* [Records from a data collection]
>>>>

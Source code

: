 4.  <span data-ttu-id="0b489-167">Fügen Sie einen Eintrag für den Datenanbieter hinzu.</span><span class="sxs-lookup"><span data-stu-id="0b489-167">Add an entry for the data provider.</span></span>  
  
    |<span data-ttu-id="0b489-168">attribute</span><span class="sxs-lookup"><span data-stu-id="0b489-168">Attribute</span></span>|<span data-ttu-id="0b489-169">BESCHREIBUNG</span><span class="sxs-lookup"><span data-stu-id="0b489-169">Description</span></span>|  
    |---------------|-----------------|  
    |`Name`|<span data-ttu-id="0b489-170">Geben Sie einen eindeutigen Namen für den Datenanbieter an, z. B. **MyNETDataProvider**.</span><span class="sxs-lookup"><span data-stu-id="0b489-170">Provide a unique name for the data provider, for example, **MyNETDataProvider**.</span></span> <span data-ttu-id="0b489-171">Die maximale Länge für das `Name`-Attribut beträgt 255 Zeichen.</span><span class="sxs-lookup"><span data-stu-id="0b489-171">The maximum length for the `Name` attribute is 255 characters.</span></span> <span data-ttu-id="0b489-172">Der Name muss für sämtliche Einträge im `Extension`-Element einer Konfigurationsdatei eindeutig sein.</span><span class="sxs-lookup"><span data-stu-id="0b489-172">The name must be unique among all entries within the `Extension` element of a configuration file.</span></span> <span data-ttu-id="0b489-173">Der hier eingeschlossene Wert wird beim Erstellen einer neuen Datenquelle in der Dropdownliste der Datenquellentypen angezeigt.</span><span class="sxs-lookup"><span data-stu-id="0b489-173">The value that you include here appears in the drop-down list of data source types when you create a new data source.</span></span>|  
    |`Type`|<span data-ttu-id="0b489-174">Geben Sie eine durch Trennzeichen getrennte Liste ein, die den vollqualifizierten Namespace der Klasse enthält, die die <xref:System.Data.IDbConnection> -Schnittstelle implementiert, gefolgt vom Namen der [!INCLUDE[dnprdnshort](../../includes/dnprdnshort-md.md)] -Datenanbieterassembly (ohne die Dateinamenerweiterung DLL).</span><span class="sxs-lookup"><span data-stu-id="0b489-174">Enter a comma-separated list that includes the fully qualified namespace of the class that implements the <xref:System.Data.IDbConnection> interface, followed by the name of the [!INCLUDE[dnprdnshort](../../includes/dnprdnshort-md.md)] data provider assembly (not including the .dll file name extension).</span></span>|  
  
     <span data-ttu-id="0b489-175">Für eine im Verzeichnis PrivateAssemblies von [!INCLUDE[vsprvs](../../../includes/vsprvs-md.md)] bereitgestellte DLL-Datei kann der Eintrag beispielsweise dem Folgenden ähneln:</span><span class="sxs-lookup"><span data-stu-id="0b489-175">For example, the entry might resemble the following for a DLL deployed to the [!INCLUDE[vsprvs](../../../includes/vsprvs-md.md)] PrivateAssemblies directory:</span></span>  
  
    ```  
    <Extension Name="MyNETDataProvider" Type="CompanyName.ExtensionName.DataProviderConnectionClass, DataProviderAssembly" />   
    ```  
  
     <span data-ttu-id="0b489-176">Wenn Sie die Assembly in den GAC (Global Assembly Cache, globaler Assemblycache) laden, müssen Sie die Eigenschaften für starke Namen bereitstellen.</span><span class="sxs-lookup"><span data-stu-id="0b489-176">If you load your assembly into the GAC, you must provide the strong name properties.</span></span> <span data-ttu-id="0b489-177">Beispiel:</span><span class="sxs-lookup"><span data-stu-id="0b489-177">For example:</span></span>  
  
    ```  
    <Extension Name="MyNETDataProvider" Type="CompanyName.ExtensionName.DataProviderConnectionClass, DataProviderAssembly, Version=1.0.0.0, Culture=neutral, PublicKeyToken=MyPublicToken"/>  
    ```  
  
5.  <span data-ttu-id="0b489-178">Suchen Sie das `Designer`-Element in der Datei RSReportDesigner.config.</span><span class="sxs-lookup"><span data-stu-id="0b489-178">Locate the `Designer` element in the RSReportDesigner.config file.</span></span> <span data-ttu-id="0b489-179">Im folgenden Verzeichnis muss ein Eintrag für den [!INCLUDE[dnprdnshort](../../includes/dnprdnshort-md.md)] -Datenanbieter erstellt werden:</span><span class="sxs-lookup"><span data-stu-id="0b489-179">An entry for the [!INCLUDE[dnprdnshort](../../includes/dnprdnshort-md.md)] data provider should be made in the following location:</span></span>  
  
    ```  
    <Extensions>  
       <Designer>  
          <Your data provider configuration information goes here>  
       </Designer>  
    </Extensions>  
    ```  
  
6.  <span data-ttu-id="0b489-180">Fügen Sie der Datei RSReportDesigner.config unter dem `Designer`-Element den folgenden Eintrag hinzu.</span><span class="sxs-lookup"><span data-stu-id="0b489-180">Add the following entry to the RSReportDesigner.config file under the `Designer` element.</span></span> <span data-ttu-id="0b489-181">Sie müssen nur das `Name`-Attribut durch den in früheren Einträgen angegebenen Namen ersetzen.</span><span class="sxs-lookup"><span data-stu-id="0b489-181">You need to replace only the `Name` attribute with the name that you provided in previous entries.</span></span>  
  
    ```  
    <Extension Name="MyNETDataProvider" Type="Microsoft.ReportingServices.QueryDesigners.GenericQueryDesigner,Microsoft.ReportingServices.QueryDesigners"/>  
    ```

<<<<

* [WORK TASK] Wherever a line above contains "DataProviderAssembly", copy that line.

* [RESPONSE]
    <Extension Name="MyNETDataProvider" Type="CompanyName.ExtensionName.DataProviderConnectionClass, DataProviderAssembly" />   
    <Extension Name="MyNETDataProvider" Type="CompanyName.ExtensionName.DataProviderConnectionClass, DataProviderAssembly, Version=1.0.0.0, Culture=neutral, PublicKeyToken=MyPublicToken"/>  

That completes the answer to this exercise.